Adversarial Disentanglement Spectrum Variations and Cross-Modality Attention Networks for NIR-VIS Face Recognition

Near-infrared and visual (NIR-VIS) matching task refers to the face recognition between the two images of different modalities, which remains a challenging task in the field of machine vision. The main problems of NIR-VIS Heterogeneous Face Recognition (HFR) tasks include two aspects: large intra-class differences caused by cross-modal data, and insufficient paired training samples. In this paper, an effective Adversarial Disentanglement spectrum variations and Cross-modality Attention Networks (ADCANs) is proposed for VIS-NIR matching task.

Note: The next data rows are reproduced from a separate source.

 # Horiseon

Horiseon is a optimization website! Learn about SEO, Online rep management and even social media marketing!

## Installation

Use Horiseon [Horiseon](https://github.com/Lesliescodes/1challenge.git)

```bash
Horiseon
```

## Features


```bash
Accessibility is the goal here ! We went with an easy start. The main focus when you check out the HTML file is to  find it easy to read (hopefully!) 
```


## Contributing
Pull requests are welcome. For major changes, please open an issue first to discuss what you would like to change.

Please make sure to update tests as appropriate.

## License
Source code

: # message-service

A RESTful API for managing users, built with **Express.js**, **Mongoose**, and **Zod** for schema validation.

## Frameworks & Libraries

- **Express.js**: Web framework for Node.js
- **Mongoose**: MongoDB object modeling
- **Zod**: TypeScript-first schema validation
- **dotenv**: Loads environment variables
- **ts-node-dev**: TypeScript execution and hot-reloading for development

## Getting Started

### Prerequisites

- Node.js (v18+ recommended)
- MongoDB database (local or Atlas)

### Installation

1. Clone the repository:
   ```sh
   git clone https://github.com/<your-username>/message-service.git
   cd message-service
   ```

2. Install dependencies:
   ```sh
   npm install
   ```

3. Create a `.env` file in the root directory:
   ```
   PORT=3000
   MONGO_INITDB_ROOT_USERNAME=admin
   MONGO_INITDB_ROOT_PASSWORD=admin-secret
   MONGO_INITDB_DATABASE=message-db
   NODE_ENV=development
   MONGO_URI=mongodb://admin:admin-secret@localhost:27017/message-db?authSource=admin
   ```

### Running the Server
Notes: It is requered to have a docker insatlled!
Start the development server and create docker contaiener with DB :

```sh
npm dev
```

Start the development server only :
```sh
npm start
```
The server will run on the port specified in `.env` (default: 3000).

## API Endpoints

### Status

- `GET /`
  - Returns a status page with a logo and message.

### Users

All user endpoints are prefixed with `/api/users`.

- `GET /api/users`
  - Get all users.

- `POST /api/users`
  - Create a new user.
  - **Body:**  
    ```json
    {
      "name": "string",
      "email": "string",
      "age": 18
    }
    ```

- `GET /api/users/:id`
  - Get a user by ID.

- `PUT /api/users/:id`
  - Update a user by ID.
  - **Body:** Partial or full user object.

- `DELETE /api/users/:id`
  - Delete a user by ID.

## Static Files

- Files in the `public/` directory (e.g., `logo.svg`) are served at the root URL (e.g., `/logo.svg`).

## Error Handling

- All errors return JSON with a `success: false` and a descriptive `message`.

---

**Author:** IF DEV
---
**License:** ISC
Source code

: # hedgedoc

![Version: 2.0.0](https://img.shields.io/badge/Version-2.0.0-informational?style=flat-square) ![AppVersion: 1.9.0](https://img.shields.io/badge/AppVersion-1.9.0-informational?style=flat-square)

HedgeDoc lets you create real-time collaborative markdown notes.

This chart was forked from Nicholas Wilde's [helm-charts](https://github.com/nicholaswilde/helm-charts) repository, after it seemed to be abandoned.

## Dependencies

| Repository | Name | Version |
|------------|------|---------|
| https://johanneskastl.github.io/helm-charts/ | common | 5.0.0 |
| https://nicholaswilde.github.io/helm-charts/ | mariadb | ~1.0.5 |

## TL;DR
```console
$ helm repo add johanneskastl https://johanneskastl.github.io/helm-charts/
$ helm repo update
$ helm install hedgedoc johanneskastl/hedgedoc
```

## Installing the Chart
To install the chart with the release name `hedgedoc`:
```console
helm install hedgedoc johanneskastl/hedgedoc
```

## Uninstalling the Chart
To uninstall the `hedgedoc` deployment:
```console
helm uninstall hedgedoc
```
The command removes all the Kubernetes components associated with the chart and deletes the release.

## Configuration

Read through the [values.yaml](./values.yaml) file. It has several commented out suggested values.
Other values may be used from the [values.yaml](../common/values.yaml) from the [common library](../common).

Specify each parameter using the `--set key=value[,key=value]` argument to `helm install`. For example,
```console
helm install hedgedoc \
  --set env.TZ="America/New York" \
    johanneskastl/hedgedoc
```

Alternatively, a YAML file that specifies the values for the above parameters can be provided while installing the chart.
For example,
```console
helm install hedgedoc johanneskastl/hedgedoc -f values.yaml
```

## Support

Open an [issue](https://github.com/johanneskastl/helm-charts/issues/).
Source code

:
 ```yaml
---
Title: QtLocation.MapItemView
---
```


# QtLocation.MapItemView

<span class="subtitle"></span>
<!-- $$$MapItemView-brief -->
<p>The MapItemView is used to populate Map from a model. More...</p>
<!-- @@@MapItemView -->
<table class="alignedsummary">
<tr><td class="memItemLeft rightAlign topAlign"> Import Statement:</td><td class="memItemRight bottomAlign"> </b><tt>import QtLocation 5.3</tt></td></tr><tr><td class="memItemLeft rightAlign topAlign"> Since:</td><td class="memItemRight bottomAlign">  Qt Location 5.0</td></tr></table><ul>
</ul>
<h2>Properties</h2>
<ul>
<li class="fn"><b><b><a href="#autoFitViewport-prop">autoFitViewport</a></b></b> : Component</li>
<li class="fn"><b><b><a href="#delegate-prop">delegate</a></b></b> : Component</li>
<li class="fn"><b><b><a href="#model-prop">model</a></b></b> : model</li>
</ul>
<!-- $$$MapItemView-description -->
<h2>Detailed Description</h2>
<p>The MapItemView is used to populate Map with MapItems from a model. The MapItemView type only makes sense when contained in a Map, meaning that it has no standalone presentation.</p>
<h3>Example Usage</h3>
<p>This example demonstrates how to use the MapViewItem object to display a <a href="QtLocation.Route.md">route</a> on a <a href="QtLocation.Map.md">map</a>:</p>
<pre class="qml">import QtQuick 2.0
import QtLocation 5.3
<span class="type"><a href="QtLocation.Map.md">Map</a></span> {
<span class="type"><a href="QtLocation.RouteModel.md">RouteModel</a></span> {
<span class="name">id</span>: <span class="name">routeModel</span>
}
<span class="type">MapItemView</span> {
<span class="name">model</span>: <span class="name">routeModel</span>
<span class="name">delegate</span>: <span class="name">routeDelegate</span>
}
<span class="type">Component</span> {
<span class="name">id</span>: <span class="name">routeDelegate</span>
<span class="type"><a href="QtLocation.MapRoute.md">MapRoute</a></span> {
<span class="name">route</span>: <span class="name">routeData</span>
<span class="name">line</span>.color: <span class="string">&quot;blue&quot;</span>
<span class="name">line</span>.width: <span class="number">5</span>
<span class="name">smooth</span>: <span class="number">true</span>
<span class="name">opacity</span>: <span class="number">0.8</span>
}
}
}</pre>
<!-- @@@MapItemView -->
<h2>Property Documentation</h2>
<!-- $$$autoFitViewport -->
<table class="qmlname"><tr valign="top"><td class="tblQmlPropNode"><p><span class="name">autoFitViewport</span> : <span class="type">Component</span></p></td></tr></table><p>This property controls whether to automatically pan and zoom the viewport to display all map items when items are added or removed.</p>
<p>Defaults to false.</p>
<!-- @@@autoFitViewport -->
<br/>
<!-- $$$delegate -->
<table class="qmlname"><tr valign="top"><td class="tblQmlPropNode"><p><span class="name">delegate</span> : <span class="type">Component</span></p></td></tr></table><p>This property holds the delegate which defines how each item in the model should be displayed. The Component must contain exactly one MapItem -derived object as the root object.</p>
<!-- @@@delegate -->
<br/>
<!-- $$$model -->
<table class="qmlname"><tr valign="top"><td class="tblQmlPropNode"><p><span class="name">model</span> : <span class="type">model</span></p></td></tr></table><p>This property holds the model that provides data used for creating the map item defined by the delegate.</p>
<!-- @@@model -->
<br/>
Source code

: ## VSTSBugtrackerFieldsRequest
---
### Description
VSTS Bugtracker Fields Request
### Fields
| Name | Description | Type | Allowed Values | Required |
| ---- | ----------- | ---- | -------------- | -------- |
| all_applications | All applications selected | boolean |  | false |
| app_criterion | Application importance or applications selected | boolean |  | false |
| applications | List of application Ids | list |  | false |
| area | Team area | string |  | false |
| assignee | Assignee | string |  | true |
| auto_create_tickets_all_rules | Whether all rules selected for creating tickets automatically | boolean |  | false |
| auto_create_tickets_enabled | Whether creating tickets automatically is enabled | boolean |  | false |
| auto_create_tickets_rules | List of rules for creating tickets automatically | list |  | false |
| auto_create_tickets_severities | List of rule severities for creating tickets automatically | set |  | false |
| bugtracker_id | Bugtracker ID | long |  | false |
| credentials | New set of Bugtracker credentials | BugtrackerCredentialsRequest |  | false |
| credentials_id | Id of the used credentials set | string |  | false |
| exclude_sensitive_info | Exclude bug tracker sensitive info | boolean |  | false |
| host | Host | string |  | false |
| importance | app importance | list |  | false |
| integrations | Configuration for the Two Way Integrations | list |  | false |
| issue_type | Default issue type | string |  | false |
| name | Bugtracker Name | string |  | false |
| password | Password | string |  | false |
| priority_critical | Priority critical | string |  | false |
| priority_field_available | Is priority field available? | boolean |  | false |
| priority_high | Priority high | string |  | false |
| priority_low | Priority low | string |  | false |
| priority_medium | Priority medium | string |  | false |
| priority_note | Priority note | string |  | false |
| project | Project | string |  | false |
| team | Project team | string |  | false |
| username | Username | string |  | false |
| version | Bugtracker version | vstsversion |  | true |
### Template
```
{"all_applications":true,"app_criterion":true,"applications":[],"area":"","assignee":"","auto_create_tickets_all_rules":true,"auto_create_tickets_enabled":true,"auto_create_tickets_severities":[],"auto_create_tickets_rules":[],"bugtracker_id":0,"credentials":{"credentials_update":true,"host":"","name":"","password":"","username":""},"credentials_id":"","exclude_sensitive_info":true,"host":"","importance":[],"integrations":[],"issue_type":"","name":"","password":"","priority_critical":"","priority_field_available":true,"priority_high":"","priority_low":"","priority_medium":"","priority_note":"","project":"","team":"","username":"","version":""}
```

Three key components are introduced to the ADCANs for reducing the gap of cross-modal images: Advanced Scatter Loss (ASL), Modality-adversarial Feature Learning (MaFL) and Cross-modality Attention Block (CmAB). The proposed ASL loss captures between- and within-class information of the data and embeds them to the network for more effective training, and it focuses on categories with small between-class distance and increases the distance between them. The MaFL consists of an Identity-Discriminative Feature Learning Network (IDFLN) and a Modality-Adversarial Disentanglement Network (MADN), which can enhance the identity-discriminative feature representations as well as disentangling spectrum variations via an adversarial learning. The IDFLN built by an end-to-end CNNs aims at learning identity-discriminative feature. While the MADN built by a discriminator $D$ and a generator $G$ focuses on removing modality-related information. Furthermore, to increase representation power as well as disentangling spectrum variations effectively, a CmAB block is introduced to the network, which sequentially applies spatial and channel attention modules to both the IDFLN and MADN. Since the channel attention module focuses on ‘what’ features to suppress or emphasize, an orthogonality constraint is introduced to the two channel attention modules, which allows MADN and IDFLN to focus on learning modality-related features and identity-related features, respectively. In particular, the ADCANs consists of multiple CmAB blocks to learn discriminative features and disentangle spectrum variations. A large number of experiments on three challenging HFR datasets indicate that the proposed ADCANs is effective for VIS-NIR HFR task.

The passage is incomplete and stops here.